In 1215 at the famous Fourth Lateran Council, Pope Innocent III declared (among other things) a longer waiting period between betrothal and marriage. This decree gave birth to the wedding band — its unbroken circle a symbol of unity and eternity.
But, in answer to your question, it wasn’t until 1477 when the Archduke Maximillian of Austria gave Mary of Burgundy a diamond ring to mark their betrothal that the tradition of diamond engagement rings began. The reason the ring is placed on the third finger of a woman’s left hand is due to an early Egyptian belief that the venas amoris or “vein of love” runs directly from the heart to the tip of that finger.

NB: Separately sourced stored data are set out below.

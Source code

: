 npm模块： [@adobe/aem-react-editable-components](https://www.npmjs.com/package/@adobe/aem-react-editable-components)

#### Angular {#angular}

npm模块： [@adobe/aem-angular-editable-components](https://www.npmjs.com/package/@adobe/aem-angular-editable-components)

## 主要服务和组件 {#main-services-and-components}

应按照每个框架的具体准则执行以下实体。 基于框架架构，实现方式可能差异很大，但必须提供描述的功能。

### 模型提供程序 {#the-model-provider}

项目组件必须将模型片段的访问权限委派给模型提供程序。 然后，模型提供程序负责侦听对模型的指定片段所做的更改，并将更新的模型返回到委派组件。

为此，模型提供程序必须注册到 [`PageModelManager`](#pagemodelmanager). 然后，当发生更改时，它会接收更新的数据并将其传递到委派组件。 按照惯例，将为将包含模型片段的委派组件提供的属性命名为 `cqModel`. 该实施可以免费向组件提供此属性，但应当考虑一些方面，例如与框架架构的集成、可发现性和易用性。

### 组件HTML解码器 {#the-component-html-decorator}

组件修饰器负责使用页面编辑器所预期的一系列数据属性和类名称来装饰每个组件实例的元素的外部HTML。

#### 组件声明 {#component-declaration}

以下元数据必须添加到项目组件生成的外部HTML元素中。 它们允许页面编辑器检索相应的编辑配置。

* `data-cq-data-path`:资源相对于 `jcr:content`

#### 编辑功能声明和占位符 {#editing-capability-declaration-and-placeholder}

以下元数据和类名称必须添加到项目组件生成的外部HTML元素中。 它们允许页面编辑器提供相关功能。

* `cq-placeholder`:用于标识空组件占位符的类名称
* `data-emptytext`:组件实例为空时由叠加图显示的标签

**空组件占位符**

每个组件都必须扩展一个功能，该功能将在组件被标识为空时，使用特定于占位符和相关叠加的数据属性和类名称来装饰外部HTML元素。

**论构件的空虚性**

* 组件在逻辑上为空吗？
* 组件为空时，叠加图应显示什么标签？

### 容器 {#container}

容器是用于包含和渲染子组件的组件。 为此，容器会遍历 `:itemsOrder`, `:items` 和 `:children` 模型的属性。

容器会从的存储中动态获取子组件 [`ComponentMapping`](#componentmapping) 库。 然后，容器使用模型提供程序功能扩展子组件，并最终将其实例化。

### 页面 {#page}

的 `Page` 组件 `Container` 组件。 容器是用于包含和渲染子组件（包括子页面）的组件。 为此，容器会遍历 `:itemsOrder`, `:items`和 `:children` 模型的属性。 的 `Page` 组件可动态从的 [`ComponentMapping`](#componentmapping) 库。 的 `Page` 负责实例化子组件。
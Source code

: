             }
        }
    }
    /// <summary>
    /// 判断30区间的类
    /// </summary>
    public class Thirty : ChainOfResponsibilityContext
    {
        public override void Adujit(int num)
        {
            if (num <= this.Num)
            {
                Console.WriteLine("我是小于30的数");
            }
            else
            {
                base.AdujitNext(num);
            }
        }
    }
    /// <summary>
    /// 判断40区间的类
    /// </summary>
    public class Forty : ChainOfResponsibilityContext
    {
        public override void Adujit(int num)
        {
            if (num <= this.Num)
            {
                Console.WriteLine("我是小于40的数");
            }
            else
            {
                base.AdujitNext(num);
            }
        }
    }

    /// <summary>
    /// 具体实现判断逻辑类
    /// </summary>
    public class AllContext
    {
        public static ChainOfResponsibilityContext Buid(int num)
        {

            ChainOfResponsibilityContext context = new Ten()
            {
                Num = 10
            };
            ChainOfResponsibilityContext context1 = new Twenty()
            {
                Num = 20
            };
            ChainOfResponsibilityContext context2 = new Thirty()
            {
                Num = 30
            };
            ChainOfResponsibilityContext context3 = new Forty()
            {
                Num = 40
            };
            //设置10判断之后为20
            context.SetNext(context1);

Choosing the right diamond these days means looking at “four C’s” to determine its quality and price: cut (popular cuts include: oval, pear, emerald, brilliant, marquise and heart shape), clarity (the absence of serious flaws or blemishes), color (which ranges from the letters D – Z with D through F being colorless, G through J being near-colorless, and everything past that having a slight to moderate yellow tint) and carat weight (a carat is divided into 100 points, so a 10-point diamond weighs one-tenth of a carat). Many jewelers today suggest alternatives such as pearls, rubies, sapphires, emeralds or even family heirloom rings, but diamonds still remain the popular choice engagement rings.
By the way, that Jule Styne song (“Diamonds are a Girl’s Best Friend”) was written for the musical adaptation of Anita Loos’ 1925 novel “Gentlemen Prefer Blondes.” The original quote by Loos goes like this: “Kissing your hand may make you feel very, very good, but a diamond and safire (sic) bracelet lasts forever.”
In the next chapter, Loos just gets better: “So then Dr. Froyd said that all I needed was to cultivate a few inhibitions and get some sleep.”